Abbreviations: ED, emergency department; avg, average; s.d, standard deviation.
The approximate volume of hyphema cases managed per year at each institution is shown in Table 1. Four responding experts (11.1%) were unable to estimate the caseload of patients with hyphema at their respective institutions. Sub-group analyses were completed to identify whether differences in practice paradigms exist between institutions where the caseloads of hyphema were known versus not known, and between experts at low-volume versus high-volume centers (<50 and 50+ cases per year, respectively, Supplemental Tables S1 and S2); these stratifications did not lead to any statistically significant differences in practices observed.
Medication Protocols for Hyphema Management
There was no significant difference in the frequency of administering topical steroids for gross versus microhyphema, with 94.4% of experts (n = 34) routinely administering steroids for gross hyphema and 80.6% (n = 29) for microhyphema (p = 0.079, Table 2). Prednisolone was the most used steroid for both hyphema types.
Table 2.
Preferences for Steroid Use in the Management of Different Types of Hyphema
| Gross Hyphema (N, %) | Microhyphema (N, %) | P-value | Total N | |
|---|---|---|---|---|
| Routinely Administer Topical Steroids | 34 (94.4%)a | 29 (80.6%)a | 0.079 | 36 |
| Prednisoloneb | 32 (88.9%) | 25 (69.4%) | N/A | 36 |
| Dexamethasoneb | 6 (16.7%) | 3 (8.3%) | ||
| Difluprednateb | 0 (0.0%) | 1 (2.8%) | ||
| Typical Steroid Duration (days ± s.d.)c | 17.8 ± 9.6 | 13.7 ± 8.3 | 0.093 | 36 |
Notes: aOne respondent selected “Do not know” for each gross and microhyphema, brespondents were able to select more than one response, for gross hyphema steroid preference, one respondent wrote in “prednefrin forte or maxidex”, and for microhyphema, one expert wrote in “lotepred”, cduration includes tapering of doses, two institutions responded that duration varies or was until resolved, one indicated duration depended on grade.
Most respondents (n = 34, 94.4%) administered topical cycloplegics for all patients presenting with hyphema. Of these, atropine 1% was the most preferred (n = 21, 58.3%), followed by cyclopentolate 1–2% (n = 13, 36.1% Table 3). Three of the experts who selected “other” wrote in tropicamide (8.3%), while two others wrote in homatropine (5.6%). Additionally, two experts (5.6% of all respondents) indicated cycloplegic selection was contingent on the age of the patient, their injury characteristics, and insurance coverage. No responding experts reported administering antifibrinolytics for hyphema (n = 0, 0.0%, Table 3).
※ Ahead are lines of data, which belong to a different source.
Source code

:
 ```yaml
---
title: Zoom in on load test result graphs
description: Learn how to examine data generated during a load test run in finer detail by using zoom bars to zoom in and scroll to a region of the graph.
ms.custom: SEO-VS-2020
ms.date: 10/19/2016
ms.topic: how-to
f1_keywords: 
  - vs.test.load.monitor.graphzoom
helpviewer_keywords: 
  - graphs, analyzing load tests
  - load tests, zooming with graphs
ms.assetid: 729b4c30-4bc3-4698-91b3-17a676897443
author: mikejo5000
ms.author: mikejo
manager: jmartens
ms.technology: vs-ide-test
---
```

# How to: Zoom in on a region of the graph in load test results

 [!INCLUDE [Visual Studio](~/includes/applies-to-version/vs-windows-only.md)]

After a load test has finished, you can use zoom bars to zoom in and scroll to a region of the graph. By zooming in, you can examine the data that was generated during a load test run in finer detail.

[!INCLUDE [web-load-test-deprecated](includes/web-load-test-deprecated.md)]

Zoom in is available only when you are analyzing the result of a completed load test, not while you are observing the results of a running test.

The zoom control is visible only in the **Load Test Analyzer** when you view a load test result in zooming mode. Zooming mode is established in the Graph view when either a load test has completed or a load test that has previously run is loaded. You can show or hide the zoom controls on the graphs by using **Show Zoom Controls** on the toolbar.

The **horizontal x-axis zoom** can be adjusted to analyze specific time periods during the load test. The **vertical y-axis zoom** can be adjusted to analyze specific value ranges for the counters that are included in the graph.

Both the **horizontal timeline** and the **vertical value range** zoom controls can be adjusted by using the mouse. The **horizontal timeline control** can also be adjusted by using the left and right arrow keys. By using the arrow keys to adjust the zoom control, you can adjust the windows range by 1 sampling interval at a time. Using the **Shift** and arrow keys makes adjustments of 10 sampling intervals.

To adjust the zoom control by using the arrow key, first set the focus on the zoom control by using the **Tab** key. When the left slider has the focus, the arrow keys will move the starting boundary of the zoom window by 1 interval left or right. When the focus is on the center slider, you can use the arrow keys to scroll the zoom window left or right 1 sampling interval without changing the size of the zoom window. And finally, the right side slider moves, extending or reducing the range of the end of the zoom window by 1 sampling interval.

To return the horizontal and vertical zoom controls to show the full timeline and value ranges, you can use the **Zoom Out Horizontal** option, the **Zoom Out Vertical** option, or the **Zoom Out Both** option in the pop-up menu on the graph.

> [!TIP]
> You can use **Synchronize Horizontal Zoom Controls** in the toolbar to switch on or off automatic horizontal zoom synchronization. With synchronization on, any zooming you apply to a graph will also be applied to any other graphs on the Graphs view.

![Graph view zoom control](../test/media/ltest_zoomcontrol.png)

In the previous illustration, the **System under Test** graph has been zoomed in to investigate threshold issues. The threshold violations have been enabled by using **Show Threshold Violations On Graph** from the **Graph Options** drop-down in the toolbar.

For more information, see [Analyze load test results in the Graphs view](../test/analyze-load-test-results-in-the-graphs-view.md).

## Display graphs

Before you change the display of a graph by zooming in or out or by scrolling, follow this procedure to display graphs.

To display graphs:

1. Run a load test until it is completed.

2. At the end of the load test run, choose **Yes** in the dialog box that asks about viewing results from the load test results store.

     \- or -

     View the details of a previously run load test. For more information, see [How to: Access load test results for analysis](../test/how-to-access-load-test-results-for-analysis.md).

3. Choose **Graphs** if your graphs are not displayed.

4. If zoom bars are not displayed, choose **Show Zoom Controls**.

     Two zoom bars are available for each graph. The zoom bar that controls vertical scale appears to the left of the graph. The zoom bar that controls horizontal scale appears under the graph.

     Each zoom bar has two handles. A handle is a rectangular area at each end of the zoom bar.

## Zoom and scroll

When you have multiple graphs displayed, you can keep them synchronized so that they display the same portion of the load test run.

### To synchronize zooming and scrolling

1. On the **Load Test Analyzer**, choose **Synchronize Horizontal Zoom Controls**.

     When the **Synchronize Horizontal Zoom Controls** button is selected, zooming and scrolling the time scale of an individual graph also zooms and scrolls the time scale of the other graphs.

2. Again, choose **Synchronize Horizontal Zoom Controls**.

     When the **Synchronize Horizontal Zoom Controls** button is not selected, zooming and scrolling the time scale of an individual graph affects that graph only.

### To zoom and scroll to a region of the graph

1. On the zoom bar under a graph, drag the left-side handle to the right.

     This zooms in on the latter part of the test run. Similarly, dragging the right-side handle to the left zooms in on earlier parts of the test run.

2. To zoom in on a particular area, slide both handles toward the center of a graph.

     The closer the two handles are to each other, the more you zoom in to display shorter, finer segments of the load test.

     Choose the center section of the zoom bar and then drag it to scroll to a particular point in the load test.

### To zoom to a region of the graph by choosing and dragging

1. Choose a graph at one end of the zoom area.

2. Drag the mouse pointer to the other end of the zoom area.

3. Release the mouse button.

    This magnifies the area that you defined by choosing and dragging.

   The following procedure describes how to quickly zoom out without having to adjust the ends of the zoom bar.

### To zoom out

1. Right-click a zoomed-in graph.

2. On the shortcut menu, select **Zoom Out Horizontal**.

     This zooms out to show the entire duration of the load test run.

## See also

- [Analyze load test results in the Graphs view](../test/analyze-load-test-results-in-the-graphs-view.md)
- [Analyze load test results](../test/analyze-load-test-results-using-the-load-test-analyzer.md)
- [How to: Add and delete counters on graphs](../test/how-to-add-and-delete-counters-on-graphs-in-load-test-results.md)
Fewer than half (n = 15, 41.7%) attested to discontinuing anticoagulation or anti-platelet medications if deemed appropriate by the patient’s primary care provider (PCP, Table 3).
Table 3.
Other Medication and Dispositional Preferences for the Management of Hyphema
| N=36 | All Hyphema (N, %) |
|---|---|
| Routinely administer topical cycloplegicsa | 34 (94.4%) |
| Atropine 1% | 21 (58.3%) |
| Cyclopentolate 1–2% | 13 (36.1%) |
| Otherb | 7 (19.4%) |
| Do not administer antifibrinolytics | 36 (100.0%) |
| Routinely discontinue anticoagulation or anti-platelet medicationsc | 15 (41.7%) |
| Activity modificationsd | |
| Elevate head and sleep upright | 31 (86.1%) |
| Partial bed rest | 21 (58.3%) |
| Shielding of eye | 19 (52.8%) |
| Complete bed rest | 8 (22.2%) |
| Minor activity limitations | 6 (16.7%) |
| Othere | 1 (2.8%) |
| No activity limitations | 0 (0.0%) |
| Routinely screen for sickle cell disease/trait | 6 (16.7%) |
| Routine disposition of hyphema patients | |
| Admitted to hospital | 8 (22.2%) |
| Discharged without admitting | 25 (69.4%) |
| Otherf | 3 (8.3%) |
Notes: aOne respondent selected “Do Not Know”, bother responses included homatropine, tropicamide (± phenylephrine), variable, cif deemed safe by primary care provider, other responses included depending on PCP advice, in patients with significant rebleeds, depending on the reason for anticoagulation, and that the decision is highly variable, drespondents could select more than one option, eother response stated that activity limitation depended on grade, fother responses included depending on IOP and blood amount.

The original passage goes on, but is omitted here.